GIVEN ENTRIES:
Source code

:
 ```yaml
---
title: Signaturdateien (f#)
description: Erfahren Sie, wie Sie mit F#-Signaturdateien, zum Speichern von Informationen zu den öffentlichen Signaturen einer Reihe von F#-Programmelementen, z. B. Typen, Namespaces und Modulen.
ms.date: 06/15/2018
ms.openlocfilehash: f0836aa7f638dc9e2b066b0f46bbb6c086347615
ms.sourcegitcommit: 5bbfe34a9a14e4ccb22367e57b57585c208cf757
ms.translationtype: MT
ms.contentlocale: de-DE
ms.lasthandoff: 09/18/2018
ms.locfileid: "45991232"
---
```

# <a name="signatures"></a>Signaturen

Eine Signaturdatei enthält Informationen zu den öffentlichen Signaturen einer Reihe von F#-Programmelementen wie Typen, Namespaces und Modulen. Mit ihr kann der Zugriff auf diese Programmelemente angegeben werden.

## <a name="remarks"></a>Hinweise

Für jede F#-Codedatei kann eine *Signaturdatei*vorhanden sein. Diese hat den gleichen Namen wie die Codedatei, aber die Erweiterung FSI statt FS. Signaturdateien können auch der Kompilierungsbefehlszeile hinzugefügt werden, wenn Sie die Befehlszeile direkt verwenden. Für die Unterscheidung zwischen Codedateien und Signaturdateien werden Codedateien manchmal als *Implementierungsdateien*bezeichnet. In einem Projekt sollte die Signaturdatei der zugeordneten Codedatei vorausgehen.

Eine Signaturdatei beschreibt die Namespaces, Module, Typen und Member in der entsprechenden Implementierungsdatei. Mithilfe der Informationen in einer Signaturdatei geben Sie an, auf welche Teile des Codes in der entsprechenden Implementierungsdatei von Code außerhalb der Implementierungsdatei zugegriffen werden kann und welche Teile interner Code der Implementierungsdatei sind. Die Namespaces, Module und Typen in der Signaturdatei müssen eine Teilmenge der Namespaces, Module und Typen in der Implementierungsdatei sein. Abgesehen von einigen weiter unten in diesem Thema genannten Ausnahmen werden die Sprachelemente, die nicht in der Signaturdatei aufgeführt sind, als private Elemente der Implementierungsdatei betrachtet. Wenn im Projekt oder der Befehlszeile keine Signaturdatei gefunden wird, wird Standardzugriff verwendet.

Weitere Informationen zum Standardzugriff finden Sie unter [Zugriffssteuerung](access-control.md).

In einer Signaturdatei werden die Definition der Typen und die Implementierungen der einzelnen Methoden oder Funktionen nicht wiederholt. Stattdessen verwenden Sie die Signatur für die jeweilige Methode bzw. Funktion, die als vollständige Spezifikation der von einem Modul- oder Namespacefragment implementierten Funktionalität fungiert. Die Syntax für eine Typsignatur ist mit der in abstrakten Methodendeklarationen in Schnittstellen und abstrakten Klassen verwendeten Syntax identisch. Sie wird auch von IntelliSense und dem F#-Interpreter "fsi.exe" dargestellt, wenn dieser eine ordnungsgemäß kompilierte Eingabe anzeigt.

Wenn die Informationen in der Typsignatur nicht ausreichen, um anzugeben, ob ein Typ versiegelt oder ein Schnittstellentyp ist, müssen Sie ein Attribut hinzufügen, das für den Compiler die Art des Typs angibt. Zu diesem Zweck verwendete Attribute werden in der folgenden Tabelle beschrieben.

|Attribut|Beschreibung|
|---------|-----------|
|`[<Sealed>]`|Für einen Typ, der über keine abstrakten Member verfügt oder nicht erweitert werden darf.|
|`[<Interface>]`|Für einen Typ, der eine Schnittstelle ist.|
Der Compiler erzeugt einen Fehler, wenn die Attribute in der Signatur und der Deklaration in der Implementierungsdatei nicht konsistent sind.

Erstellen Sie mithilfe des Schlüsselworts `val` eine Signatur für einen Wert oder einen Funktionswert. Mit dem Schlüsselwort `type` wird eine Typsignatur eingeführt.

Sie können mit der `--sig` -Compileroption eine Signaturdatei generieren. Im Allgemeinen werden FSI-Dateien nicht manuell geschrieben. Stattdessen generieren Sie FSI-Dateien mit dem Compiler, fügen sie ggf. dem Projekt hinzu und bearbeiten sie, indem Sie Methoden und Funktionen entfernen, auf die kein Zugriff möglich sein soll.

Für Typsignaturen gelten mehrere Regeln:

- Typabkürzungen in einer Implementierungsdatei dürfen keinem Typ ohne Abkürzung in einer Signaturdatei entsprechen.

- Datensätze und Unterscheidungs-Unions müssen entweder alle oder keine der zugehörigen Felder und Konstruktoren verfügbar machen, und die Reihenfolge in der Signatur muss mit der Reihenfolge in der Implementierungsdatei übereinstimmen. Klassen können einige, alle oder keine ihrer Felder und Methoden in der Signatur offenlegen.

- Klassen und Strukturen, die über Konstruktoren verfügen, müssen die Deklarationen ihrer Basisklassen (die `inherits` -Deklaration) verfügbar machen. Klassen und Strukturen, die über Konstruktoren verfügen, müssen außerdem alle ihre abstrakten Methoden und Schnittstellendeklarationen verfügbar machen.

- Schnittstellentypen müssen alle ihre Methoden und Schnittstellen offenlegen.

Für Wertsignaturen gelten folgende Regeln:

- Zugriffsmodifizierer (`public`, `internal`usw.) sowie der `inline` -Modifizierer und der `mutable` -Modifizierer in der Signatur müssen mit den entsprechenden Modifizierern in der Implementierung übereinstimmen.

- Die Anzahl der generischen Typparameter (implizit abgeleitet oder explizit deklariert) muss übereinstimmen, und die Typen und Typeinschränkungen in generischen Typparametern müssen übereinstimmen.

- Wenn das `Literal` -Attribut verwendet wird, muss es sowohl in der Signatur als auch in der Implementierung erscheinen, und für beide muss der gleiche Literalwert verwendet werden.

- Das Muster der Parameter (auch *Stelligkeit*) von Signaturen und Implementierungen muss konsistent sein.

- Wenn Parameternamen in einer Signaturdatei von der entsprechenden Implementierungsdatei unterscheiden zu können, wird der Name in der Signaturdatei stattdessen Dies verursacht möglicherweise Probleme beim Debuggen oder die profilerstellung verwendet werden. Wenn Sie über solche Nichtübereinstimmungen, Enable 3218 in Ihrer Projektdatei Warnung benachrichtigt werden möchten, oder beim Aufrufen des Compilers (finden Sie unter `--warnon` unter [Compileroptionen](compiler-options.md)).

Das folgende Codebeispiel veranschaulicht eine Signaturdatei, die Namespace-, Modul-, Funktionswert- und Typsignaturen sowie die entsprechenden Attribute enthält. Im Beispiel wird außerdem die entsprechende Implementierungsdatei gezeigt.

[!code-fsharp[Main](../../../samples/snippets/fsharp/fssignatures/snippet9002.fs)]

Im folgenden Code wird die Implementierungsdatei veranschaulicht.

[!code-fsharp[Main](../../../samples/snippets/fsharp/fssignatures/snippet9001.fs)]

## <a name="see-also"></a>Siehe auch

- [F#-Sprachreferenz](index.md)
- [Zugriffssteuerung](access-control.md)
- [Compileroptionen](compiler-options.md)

ABOUT THIS TASK:
Looking at the records, how many of the lines contain the string "veranschaulicht"? Only the number should be given.

FINISHED TASK:
2